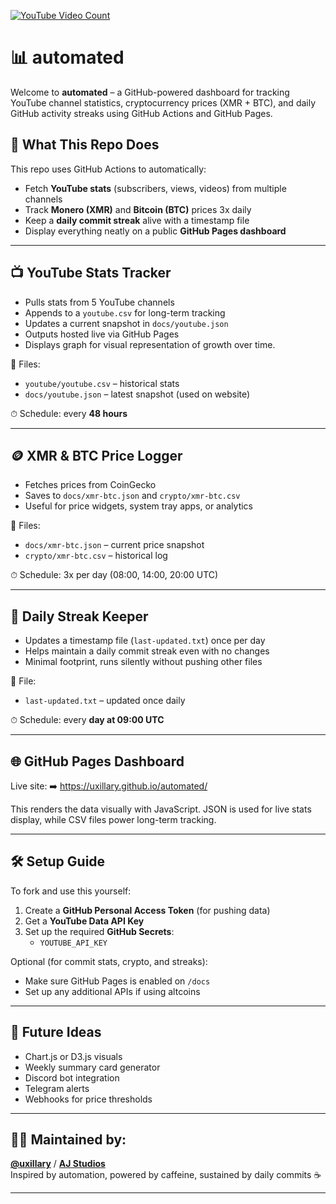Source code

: 
[![YouTube Video Count](https://github.com/uxillary/automated/actions/workflows/video-count.yml/badge.svg)](https://github.com/uxillary/automated/actions/workflows/video-count.yml)

# 📊 automated

Welcome to **automated** – a GitHub-powered dashboard for tracking YouTube channel statistics, cryptocurrency prices (XMR + BTC), and daily GitHub activity streaks using GitHub Actions and GitHub Pages.

## 🔧 What This Repo Does

This repo uses GitHub Actions to automatically:
- Fetch **YouTube stats** (subscribers, views, videos) from multiple channels
- Track **Monero (XMR)** and **Bitcoin (BTC)** prices 3x daily
- Keep a **daily commit streak** alive with a timestamp file
- Display everything neatly on a public **GitHub Pages dashboard**

---

## 📺 YouTube Stats Tracker

- Pulls stats from 5 YouTube channels
- Appends to a `youtube.csv` for long-term tracking
- Updates a current snapshot in `docs/youtube.json`
- Outputs hosted live via GitHub Pages
- Displays graph for visual representation of growth over time.

📁 Files:
- `youtube/youtube.csv` – historical stats
- `docs/youtube.json` – latest snapshot (used on website)

⏱ Schedule: every **48 hours**

---

## 🪙 XMR & BTC Price Logger

- Fetches prices from CoinGecko
- Saves to `docs/xmr-btc.json` and `crypto/xmr-btc.csv`
- Useful for price widgets, system tray apps, or analytics

📁 Files:
- `docs/xmr-btc.json` – current price snapshot
- `crypto/xmr-btc.csv` – historical log

⏱ Schedule: 3x per day (08:00, 14:00, 20:00 UTC)

---

## 📆 Daily Streak Keeper

- Updates a timestamp file (`last-updated.txt`) once per day
- Helps maintain a daily commit streak even with no changes
- Minimal footprint, runs silently without pushing other files

📁 File:
- `last-updated.txt` – updated once daily

⏱ Schedule: every **day at 09:00 UTC**

---

## 🌐 GitHub Pages Dashboard

Live site:
➡️ https://uxillary.github.io/automated/

This renders the data visually with JavaScript. JSON is used for live stats display, while CSV files power long-term tracking.

---

## 🛠️ Setup Guide

To fork and use this yourself:
1. Create a **GitHub Personal Access Token** (for pushing data)
2. Get a **YouTube Data API Key**
3. Set up the required **GitHub Secrets**:
   - `YOUTUBE_API_KEY`

Optional (for commit stats, crypto, and streaks):
- Make sure GitHub Pages is enabled on `/docs`
- Set up any additional APIs if using altcoins

---

## 🧠 Future Ideas

- Chart.js or D3.js visuals
- Weekly summary card generator
- Discord bot integration
- Telegram alerts
- Webhooks for price thresholds

---

## 👨‍💻 Maintained by:
[**@uxillary**](https://github.com/uxillary) / [**AJ Studios**](https://ajstudios.dev)  
Inspired by automation, powered by caffeine, sustained by daily commits ☕

---

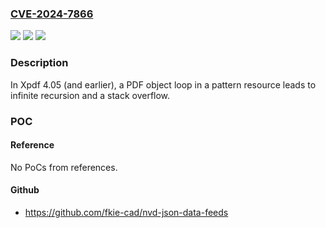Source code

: ### [CVE-2024-7866](https://cve.mitre.org/cgi-bin/cvename.cgi?name=CVE-2024-7866)
![](https://img.shields.io/static/v1?label=Product&message=Xpdf&color=blue)
![](https://img.shields.io/static/v1?label=Version&message=0%3C%3D%204.05%20&color=brighgreen)
![](https://img.shields.io/static/v1?label=Vulnerability&message=CWE-674%20Uncontrolled%20Recursion&color=brighgreen)

### Description

In Xpdf 4.05 (and earlier), a PDF object loop in a pattern resource leads to infinite recursion and a stack overflow.

### POC

#### Reference
No PoCs from references.

#### Github
- https://github.com/fkie-cad/nvd-json-data-feeds

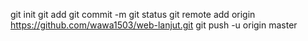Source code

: git init
git add
git commit -m 
git status
git remote add origin https://github.com/wawa1503/web-lanjut.git
git push -u origin master
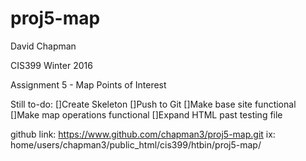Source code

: # proj5-map

David Chapman

CIS399 Winter 2016

Assignment 5 - Map Points of Interest

Still to-do:
    []Create Skeleton
    []Push to Git
    []Make base site functional
    []Make map operations functional
    []Expand HTML past testing file



github link: https://www.github.com/chapman3/proj5-map.git
ix: home/users/chapman3/public_html/cis399/htbin/proj5-map/
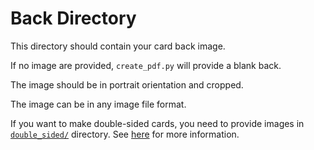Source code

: # Back Directory

This directory should contain your card back image.

If no image are provided, `create_pdf.py` will provide a blank back.

The image should be in portrait orientation and cropped.

The image can be in any image file format.

If you want to make double-sided cards, you need to provide images in [`double_sided/`](../double_sided/) directory. See [here](../../README.md#double-sided-cards) for more information.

TASK TO COMPLETE
Copy exactly the part of the material above that opens with the line containing "git commit -m" and closes with the line containing "[]Push to Git", ends included. Drop the images.

ANSWER TO THIS PROBLEM
git commit -m 
git status
git remote add origin https://github.com/wawa1503/web-lanjut.git
git push -u origin master
Source code

: # proj5-map

David Chapman

CIS399 Winter 2016

Assignment 5 - Map Points of Interest

Still to-do:
    []Create Skeleton
    []Push to Git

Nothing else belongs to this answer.